::: Records shown
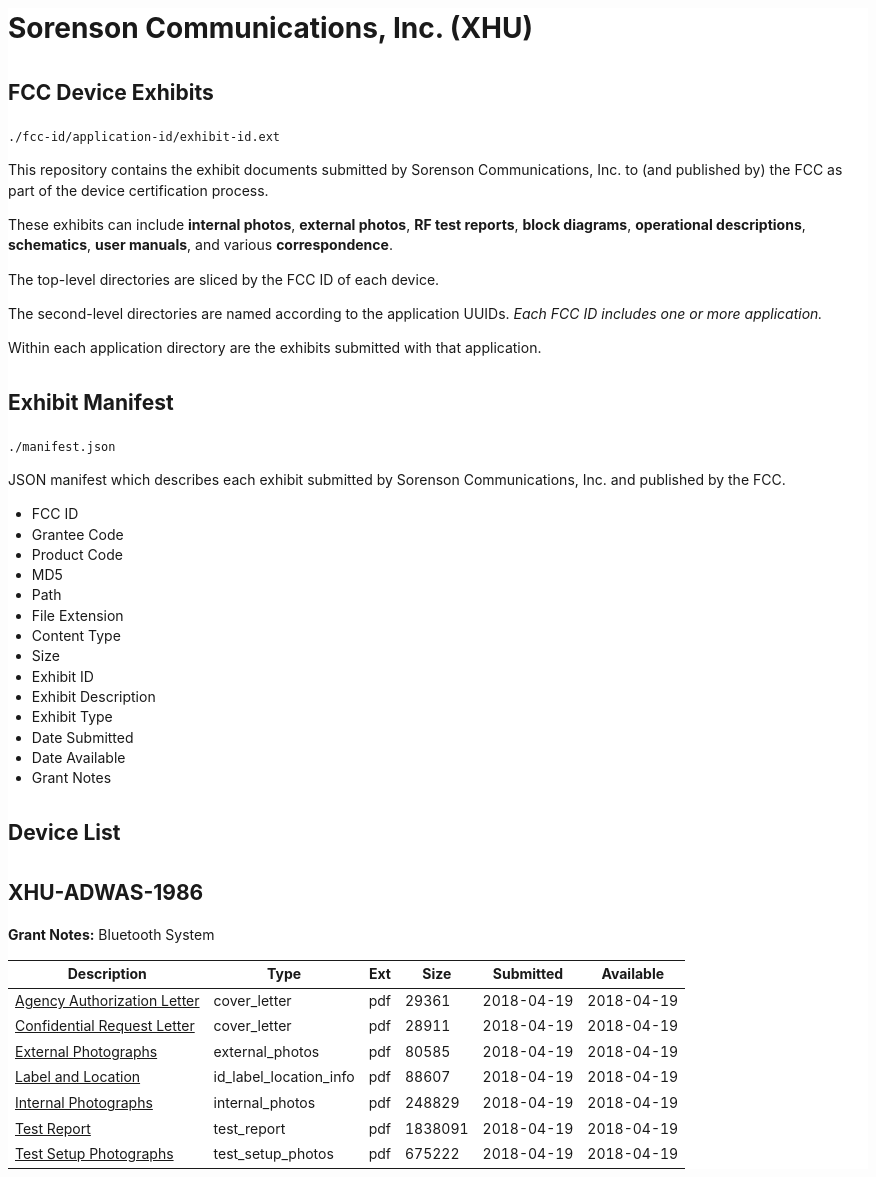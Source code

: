 # Sorenson Communications, Inc. (XHU)
## FCC Device Exhibits

```
./fcc-id/application-id/exhibit-id.ext
```

This repository contains the exhibit documents submitted by Sorenson Communications, Inc. to (and published by) the FCC as part of the device certification process.

These exhibits can include **internal photos**, **external photos**, **RF test reports**, **block diagrams**, **operational descriptions**, **schematics**, **user manuals**, and various **correspondence**.

The top-level directories are sliced by the FCC ID of each device.

The second-level directories are named according to the application UUIDs. *Each FCC ID includes one or more application.*

Within each application directory are the exhibits submitted with that application. 

## Exhibit Manifest

```
./manifest.json
```

JSON manifest which describes each exhibit submitted by Sorenson Communications, Inc. and published by the FCC.

- FCC ID
- Grantee Code
- Product Code
- MD5
- Path
- File Extension
- Content Type
- Size
- Exhibit ID
- Exhibit Description
- Exhibit Type
- Date Submitted
- Date Available
- Grant Notes

## Device List
## XHU-ADWAS-1986
**Grant Notes:** Bluetooth System

| Description | Type | Ext | Size | Submitted | Available |
| ----------- | ---- | --- | ---- | --------- | --------- |
| [Agency Authorization Letter](XHU-ADWAS-1986/24fb599db2140a77518ae072ff337916/3821438.pdf) | cover_letter | pdf | 29361 | 2018-04-19 | 2018-04-19 |
| [Confidential Request Letter](XHU-ADWAS-1986/24fb599db2140a77518ae072ff337916/3821441.pdf) | cover_letter | pdf | 28911 | 2018-04-19 | 2018-04-19 |
| [External Photographs](XHU-ADWAS-1986/24fb599db2140a77518ae072ff337916/3821442.pdf) | external_photos | pdf | 80585 | 2018-04-19 | 2018-04-19 |
| [Label and Location](XHU-ADWAS-1986/24fb599db2140a77518ae072ff337916/3821444.pdf) | id_label_location_info | pdf | 88607 | 2018-04-19 | 2018-04-19 |
| [Internal Photographs](XHU-ADWAS-1986/24fb599db2140a77518ae072ff337916/3821443.pdf) | internal_photos | pdf | 248829 | 2018-04-19 | 2018-04-19 |
| [Test Report](XHU-ADWAS-1986/24fb599db2140a77518ae072ff337916/3821447.pdf) | test_report | pdf | 1838091 | 2018-04-19 | 2018-04-19 |
| [Test Setup Photographs](XHU-ADWAS-1986/24fb599db2140a77518ae072ff337916/3821448.pdf) | test_setup_photos | pdf | 675222 | 2018-04-19 | 2018-04-19 |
::::::
In the data above, start at the line that has "248829 | 2018-04-19 | 2018-04-19 |", stop after the line that has "1838091 | 2018-04-19 | 2018-04-19 |", and print every line in between exactly as it stands.

| [Internal Photographs](XHU-ADWAS-1986/24fb599db2140a77518ae072ff337916/3821443.pdf) | internal_photos | pdf | 248829 | 2018-04-19 | 2018-04-19 |
| [Test Report](XHU-ADWAS-1986/24fb599db2140a77518ae072ff337916/3821447.pdf) | test_report | pdf | 1838091 | 2018-04-19 | 2018-04-19 |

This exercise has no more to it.